DC magnetic properties

Figure 4a presents the BH loops of the films measured along the hard anisotropy axis, while the inset shows a typical easy anisotropy axis BH loop of the film deposited under 1.6 mTorr pressure. A well-defined easy and hard anisotropy axis of BH loops show that a significant uniaxial anisotropy was induced during the deposition process of films deposited in low-pressure regime (1.6–4 mTorr). Contrarily, the nature of magnetic anisotropy was surprisingly different in the high-pressure films (i.e., 6.2 mTorr). Interestingly, the zoomed-in region of hard anisotropy loops of low-pressure films (1.6–4 mTorr), presented Fig. 4b, show two distinct slopes before saturation. Nevertheless, the strength of the slope, i.e. close to zero-field, is feeble as compared to the 6.2 mTorr film. More importantly, the slope of the loops continuously emerged as a function of deposition pressure, thus suggesting a pressure-dependent evolution in the nature of magnetic anisotropy. Furthermore, the effect of the evolution of magnetic anisotropy is evident in the resultant anisotropic field (Hk) of the films measured using the BH loops; see Fig. 4c. The highest uniaxial Hk ~ 32.92 Oe was measured for the 1.6 mTorr film. The Hk values decreased as a function of increasing pressure, due to the competing uniaxial and perpendicular components, and approached a minimum Hk ~ 19.51 Oe in the pressure range of 3.5–4 mTorr. The dramatic increase in Hk ~ 75 Oe of 6.2 mTorr film was due to the isotropic BH loop with no discernible easy or hard magnetic axis ascribed to the dominant PMA component.
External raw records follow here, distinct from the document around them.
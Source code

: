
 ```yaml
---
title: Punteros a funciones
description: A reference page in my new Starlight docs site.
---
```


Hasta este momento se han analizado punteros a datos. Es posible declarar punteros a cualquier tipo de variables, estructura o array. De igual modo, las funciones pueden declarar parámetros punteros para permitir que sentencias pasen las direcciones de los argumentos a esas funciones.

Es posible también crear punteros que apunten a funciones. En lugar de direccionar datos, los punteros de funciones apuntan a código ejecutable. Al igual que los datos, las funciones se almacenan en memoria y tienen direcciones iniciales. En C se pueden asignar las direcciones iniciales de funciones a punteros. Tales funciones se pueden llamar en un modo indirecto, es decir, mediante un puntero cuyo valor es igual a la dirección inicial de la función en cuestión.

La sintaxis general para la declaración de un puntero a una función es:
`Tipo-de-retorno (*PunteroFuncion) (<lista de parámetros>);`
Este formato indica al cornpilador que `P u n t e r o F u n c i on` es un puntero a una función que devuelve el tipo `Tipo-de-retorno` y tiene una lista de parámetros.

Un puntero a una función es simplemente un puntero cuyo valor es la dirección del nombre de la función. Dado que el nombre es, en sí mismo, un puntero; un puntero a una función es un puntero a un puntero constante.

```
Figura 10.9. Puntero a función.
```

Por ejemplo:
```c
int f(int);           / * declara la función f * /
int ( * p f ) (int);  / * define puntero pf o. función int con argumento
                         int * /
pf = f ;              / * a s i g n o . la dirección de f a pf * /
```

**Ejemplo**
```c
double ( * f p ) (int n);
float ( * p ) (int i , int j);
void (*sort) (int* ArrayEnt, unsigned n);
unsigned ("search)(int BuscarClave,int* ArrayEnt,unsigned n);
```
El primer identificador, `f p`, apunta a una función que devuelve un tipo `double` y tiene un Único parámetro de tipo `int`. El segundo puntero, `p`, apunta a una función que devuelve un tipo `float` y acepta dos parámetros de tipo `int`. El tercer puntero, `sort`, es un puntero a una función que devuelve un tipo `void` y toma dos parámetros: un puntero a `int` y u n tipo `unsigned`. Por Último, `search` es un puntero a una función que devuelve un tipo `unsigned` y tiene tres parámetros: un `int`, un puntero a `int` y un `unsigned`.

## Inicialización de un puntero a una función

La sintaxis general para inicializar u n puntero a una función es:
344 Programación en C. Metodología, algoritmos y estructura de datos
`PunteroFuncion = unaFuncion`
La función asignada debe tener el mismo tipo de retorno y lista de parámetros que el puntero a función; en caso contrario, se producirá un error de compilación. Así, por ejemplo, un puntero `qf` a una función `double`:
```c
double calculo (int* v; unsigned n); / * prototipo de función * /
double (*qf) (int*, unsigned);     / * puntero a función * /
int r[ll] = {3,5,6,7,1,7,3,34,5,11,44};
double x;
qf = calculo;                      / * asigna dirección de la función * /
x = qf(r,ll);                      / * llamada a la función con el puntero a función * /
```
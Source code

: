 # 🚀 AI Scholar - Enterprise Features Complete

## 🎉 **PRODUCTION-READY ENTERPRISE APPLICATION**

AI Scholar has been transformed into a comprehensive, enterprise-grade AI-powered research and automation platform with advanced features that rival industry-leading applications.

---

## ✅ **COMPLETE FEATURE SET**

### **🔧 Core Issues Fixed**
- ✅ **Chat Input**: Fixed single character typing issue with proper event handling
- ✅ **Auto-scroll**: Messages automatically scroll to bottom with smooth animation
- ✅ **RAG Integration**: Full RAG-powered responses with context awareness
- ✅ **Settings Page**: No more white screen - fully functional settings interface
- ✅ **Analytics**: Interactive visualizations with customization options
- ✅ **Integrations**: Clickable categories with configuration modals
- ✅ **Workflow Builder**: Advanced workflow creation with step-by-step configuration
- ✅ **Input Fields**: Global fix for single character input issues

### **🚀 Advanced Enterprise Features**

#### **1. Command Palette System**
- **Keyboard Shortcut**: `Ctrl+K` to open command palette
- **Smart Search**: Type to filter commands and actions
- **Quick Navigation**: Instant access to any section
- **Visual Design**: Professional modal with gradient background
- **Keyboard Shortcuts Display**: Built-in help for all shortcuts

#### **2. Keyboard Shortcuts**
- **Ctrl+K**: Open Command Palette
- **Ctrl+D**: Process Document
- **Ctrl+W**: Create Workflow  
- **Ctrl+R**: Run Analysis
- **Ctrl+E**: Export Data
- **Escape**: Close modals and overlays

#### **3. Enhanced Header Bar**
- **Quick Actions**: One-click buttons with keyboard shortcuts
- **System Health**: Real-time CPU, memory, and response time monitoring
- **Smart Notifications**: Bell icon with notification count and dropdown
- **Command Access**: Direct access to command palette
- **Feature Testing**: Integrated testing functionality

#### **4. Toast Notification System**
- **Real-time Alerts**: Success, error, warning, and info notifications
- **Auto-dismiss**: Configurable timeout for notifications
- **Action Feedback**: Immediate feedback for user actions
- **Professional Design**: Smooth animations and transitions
Another evolution in the coercivity (Hc) of films was observed, which steadily increased with sputtering pressure with a minimum Hc ~ 0.49 Oe at 1.6 mTorr to an undesirable large Hc ~ 15.95 Oe for 6.2 mTorr pressure (Fig. 4c).

Figure 4
figure 4

(a) BH loops of Co–Zr–Ta–B thin films deposited under different argon sputtering pressure. Inset shows the easy axis hysteresis loop of the 1.6 mTorr film, (b) Zoomed-in area of the BH loops of films deposited at 1.6–4 mTorr pressure showing the evolution of perpendicular magnetic component, (c) Anisotropic filed (Hk) and coercivity (Hc) versus argon sputtering pressure for all films.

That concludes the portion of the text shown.